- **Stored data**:
=-=-=

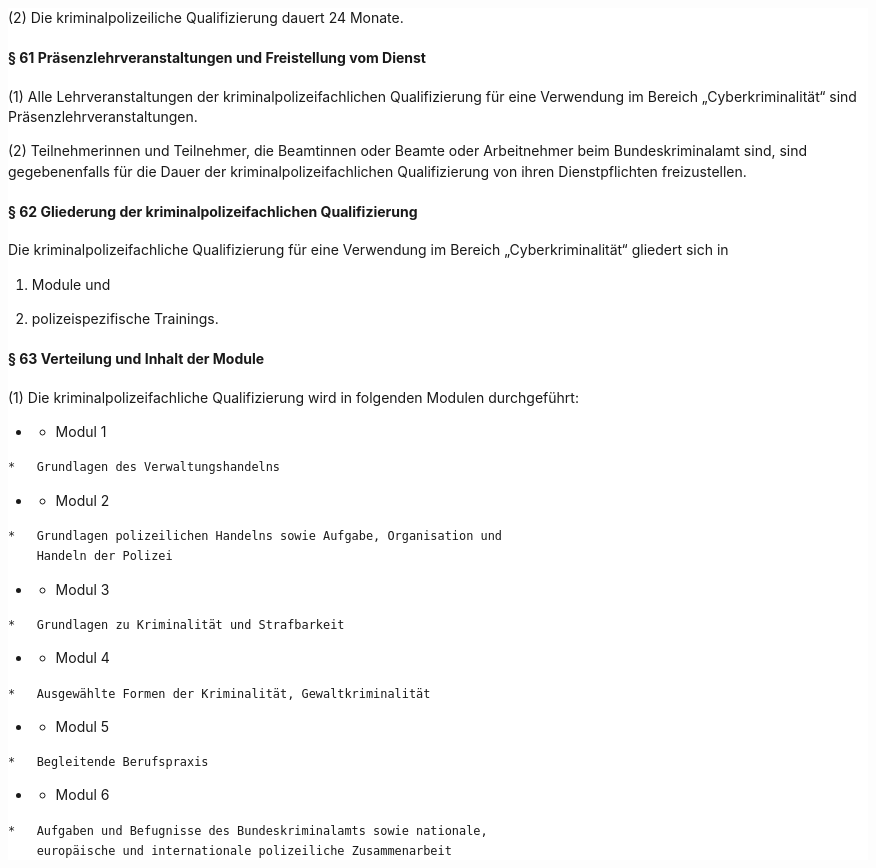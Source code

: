 (2) Die kriminalpolizeiliche Qualifizierung dauert 24 Monate.


#### § 61 Präsenzlehrveranstaltungen und Freistellung vom Dienst

(1) Alle Lehrveranstaltungen der kriminalpolizeifachlichen
Qualifizierung für eine Verwendung im Bereich „Cyberkriminalität“ sind
Präsenzlehrveranstaltungen.

(2) Teilnehmerinnen und Teilnehmer, die Beamtinnen oder Beamte oder
Arbeitnehmer beim Bundeskriminalamt sind, sind gegebenenfalls für die
Dauer der kriminalpolizeifachlichen Qualifizierung von ihren
Dienstpflichten freizustellen.


#### § 62 Gliederung der kriminalpolizeifachlichen Qualifizierung

Die kriminalpolizeifachliche Qualifizierung für eine Verwendung im
Bereich „Cyberkriminalität“ gliedert sich in

1.  Module und


2.  polizeispezifische Trainings.





#### § 63 Verteilung und Inhalt der Module

(1) Die kriminalpolizeifachliche Qualifizierung wird in folgenden
Modulen durchgeführt:

*    *   Modul 1

    *   Grundlagen des Verwaltungshandelns


*    *   Modul 2

    *   Grundlagen polizeilichen Handelns sowie Aufgabe, Organisation und
        Handeln der Polizei


*    *   Modul 3

    *   Grundlagen zu Kriminalität und Strafbarkeit


*    *   Modul 4

    *   Ausgewählte Formen der Kriminalität, Gewaltkriminalität


*    *   Modul 5

    *   Begleitende Berufspraxis


*    *   Modul 6

    *   Aufgaben und Befugnisse des Bundeskriminalamts sowie nationale,
        europäische und internationale polizeiliche Zusammenarbeit
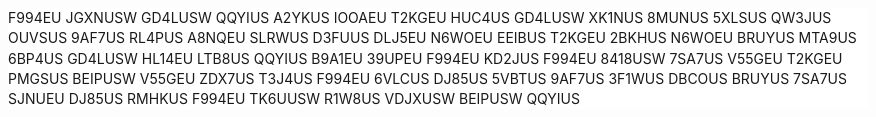 F994EU
JGXNUSW
GD4LUSW
QQYIUS
A2YKUS
IOOAEU
T2KGEU
HUC4US
GD4LUSW
XK1NUS
8MUNUS
5XLSUS
QW3JUS
OUVSUS
9AF7US
RL4PUS
A8NQEU
SLRWUS
D3FUUS
DLJ5EU
N6WOEU
EEIBUS
T2KGEU
2BKHUS
N6WOEU
BRUYUS
MTA9US
6BP4US
GD4LUSW
HL14EU
LTB8US
QQYIUS
B9A1EU
39UPEU
F994EU
KD2JUS
F994EU
8418USW
7SA7US
V55GEU
T2KGEU
PMGSUS
BEIPUSW
V55GEU
ZDX7US
T3J4US
F994EU
6VLCUS
DJ85US
5VBTUS
9AF7US
3F1WUS
DBCOUS
BRUYUS
7SA7US
SJNUEU
DJ85US
RMHKUS
F994EU
TK6UUSW
R1W8US
VDJXUSW
BEIPUSW
QQYIUS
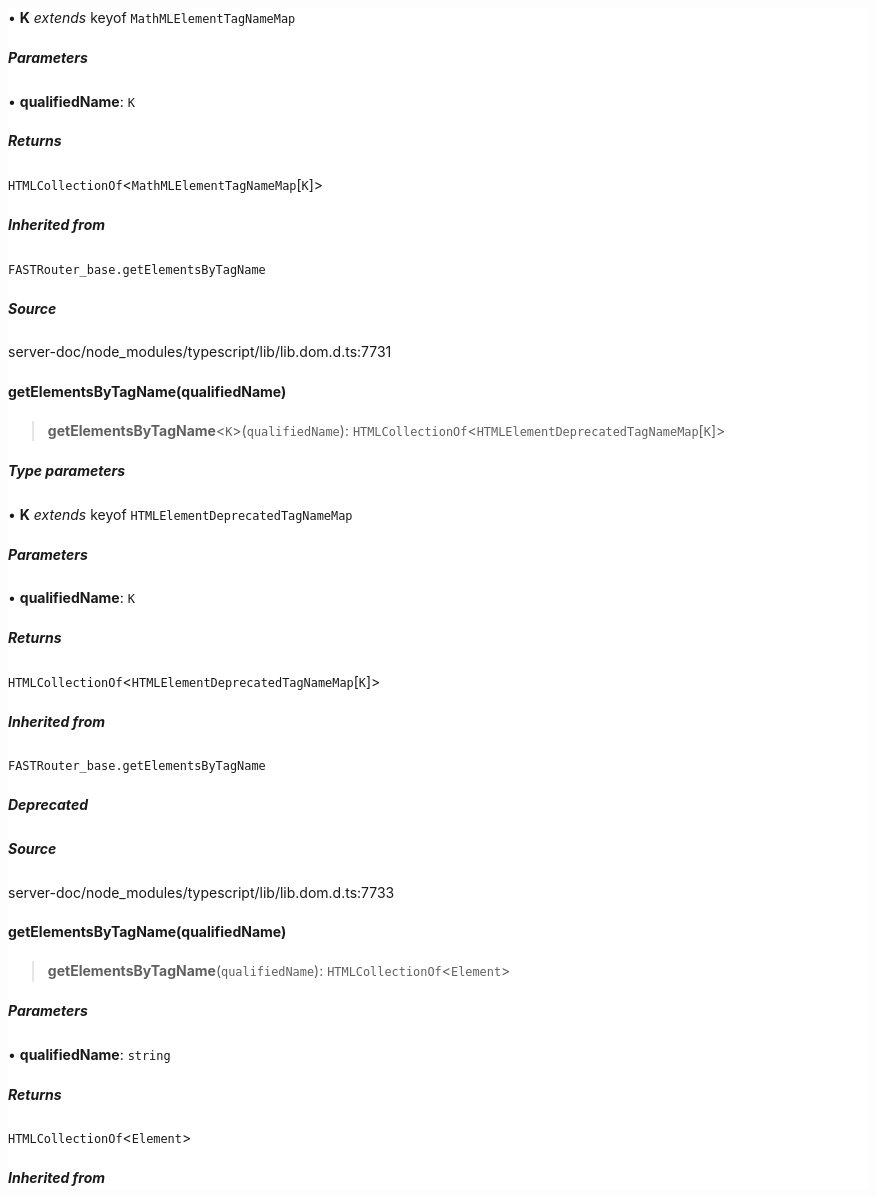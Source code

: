 • **K** *extends* keyof `MathMLElementTagNameMap`

##### Parameters

• **qualifiedName**: `K`

##### Returns

`HTMLCollectionOf`\<`MathMLElementTagNameMap`\[`K`\]\>

##### Inherited from

`FASTRouter_base.getElementsByTagName`

##### Source

server-doc/node\_modules/typescript/lib/lib.dom.d.ts:7731

#### getElementsByTagName(qualifiedName)

> **getElementsByTagName**\<`K`\>(`qualifiedName`): `HTMLCollectionOf`\<`HTMLElementDeprecatedTagNameMap`\[`K`\]\>

##### Type parameters

• **K** *extends* keyof `HTMLElementDeprecatedTagNameMap`

##### Parameters

• **qualifiedName**: `K`

##### Returns

`HTMLCollectionOf`\<`HTMLElementDeprecatedTagNameMap`\[`K`\]\>

##### Inherited from

`FASTRouter_base.getElementsByTagName`

##### Deprecated

##### Source

server-doc/node\_modules/typescript/lib/lib.dom.d.ts:7733

#### getElementsByTagName(qualifiedName)

> **getElementsByTagName**(`qualifiedName`): `HTMLCollectionOf`\<`Element`\>

##### Parameters

• **qualifiedName**: `string`

##### Returns

`HTMLCollectionOf`\<`Element`\>

##### Inherited from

=-=-=

- **YOUR INSTRUCTIONS**: All lines above that contain the word "server" are to be copied.

- **WORKED SOLUTION**:
server-doc/node\_modules/typescript/lib/lib.dom.d.ts:7731
server-doc/node\_modules/typescript/lib/lib.dom.d.ts:7733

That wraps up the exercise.